Dataset entries
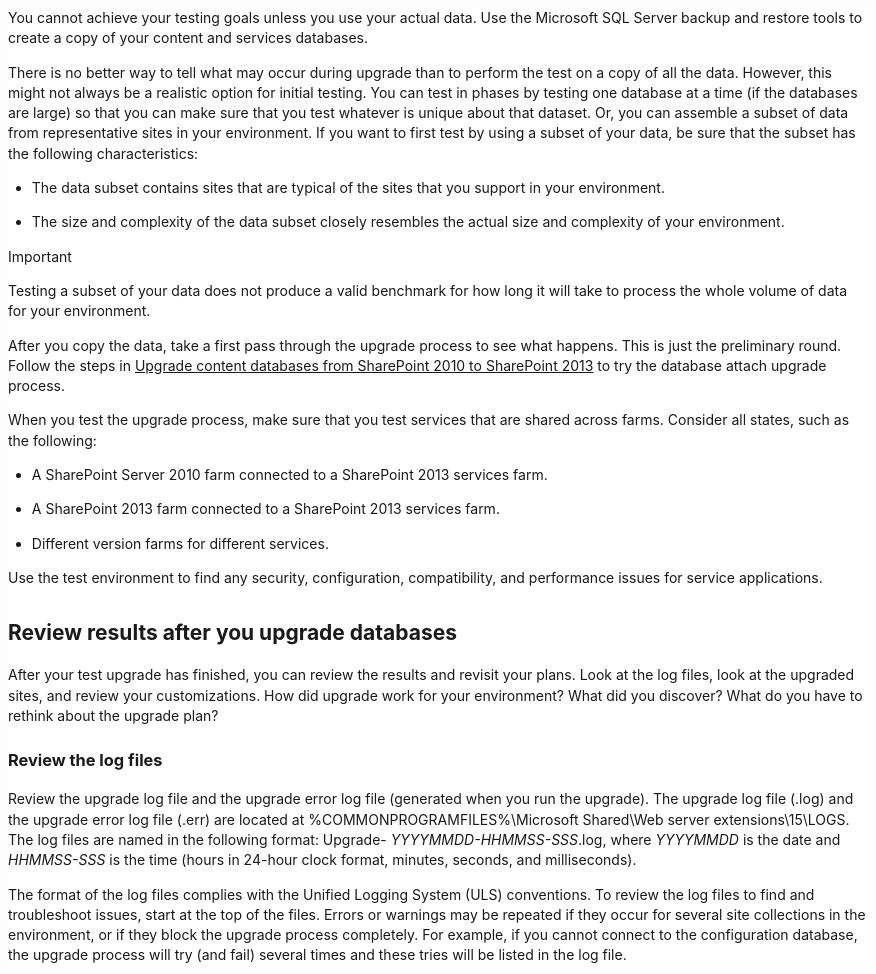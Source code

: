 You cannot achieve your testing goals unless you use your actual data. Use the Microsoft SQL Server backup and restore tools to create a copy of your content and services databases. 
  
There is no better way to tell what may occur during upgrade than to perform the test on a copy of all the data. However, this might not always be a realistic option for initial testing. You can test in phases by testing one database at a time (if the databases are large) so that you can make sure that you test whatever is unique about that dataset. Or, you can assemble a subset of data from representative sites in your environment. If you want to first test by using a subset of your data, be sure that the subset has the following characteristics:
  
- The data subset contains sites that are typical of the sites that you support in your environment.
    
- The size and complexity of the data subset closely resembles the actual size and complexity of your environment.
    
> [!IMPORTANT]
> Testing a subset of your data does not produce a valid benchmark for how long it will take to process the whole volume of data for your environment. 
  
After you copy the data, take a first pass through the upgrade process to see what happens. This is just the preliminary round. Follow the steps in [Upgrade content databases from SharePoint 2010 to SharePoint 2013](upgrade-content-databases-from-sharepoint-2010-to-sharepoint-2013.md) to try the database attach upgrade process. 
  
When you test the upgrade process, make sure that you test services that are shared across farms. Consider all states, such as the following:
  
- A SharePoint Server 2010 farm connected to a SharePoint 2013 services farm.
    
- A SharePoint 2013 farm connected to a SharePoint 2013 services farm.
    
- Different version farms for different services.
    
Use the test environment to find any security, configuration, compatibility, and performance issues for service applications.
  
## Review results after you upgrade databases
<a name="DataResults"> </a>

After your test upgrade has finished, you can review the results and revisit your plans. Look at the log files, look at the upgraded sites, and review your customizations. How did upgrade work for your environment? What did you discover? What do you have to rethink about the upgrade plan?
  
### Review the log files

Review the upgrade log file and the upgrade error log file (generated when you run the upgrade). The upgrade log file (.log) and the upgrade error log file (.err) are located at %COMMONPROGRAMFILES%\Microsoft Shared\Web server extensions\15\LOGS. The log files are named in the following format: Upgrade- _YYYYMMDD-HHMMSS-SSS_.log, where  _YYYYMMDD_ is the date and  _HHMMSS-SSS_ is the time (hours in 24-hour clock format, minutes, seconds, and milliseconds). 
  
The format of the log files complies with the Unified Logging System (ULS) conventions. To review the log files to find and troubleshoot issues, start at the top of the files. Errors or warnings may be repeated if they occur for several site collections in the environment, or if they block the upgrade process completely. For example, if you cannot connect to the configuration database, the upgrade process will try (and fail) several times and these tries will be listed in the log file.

WHAT THE TASK REQUIRES - Copy out every entry above, character for character, excluding pictures.

SOLUTION FOR THIS TASK -
Source code

: You cannot achieve your testing goals unless you use your actual data. Use the Microsoft SQL Server backup and restore tools to create a copy of your content and services databases. 
  
There is no better way to tell what may occur during upgrade than to perform the test on a copy of all the data. However, this might not always be a realistic option for initial testing. You can test in phases by testing one database at a time (if the databases are large) so that you can make sure that you test whatever is unique about that dataset. Or, you can assemble a subset of data from representative sites in your environment. If you want to first test by using a subset of your data, be sure that the subset has the following characteristics:
  
- The data subset contains sites that are typical of the sites that you support in your environment.
    
- The size and complexity of the data subset closely resembles the actual size and complexity of your environment.
    
> [!IMPORTANT]
> Testing a subset of your data does not produce a valid benchmark for how long it will take to process the whole volume of data for your environment. 
  
After you copy the data, take a first pass through the upgrade process to see what happens. This is just the preliminary round. Follow the steps in [Upgrade content databases from SharePoint 2010 to SharePoint 2013](upgrade-content-databases-from-sharepoint-2010-to-sharepoint-2013.md) to try the database attach upgrade process. 
  
When you test the upgrade process, make sure that you test services that are shared across farms. Consider all states, such as the following:
  
- A SharePoint Server 2010 farm connected to a SharePoint 2013 services farm.
    
- A SharePoint 2013 farm connected to a SharePoint 2013 services farm.
    
- Different version farms for different services.
    
Use the test environment to find any security, configuration, compatibility, and performance issues for service applications.
  
## Review results after you upgrade databases
<a name="DataResults"> </a>

After your test upgrade has finished, you can review the results and revisit your plans. Look at the log files, look at the upgraded sites, and review your customizations. How did upgrade work for your environment? What did you discover? What do you have to rethink about the upgrade plan?
  
### Review the log files

Review the upgrade log file and the upgrade error log file (generated when you run the upgrade). The upgrade log file (.log) and the upgrade error log file (.err) are located at %COMMONPROGRAMFILES%\Microsoft Shared\Web server extensions\15\LOGS. The log files are named in the following format: Upgrade- _YYYYMMDD-HHMMSS-SSS_.log, where  _YYYYMMDD_ is the date and  _HHMMSS-SSS_ is the time (hours in 24-hour clock format, minutes, seconds, and milliseconds). 
  
The format of the log files complies with the Unified Logging System (ULS) conventions. To review the log files to find and troubleshoot issues, start at the top of the files. Errors or warnings may be repeated if they occur for several site collections in the environment, or if they block the upgrade process completely. For example, if you cannot connect to the configuration database, the upgrade process will try (and fail) several times and these tries will be listed in the log file.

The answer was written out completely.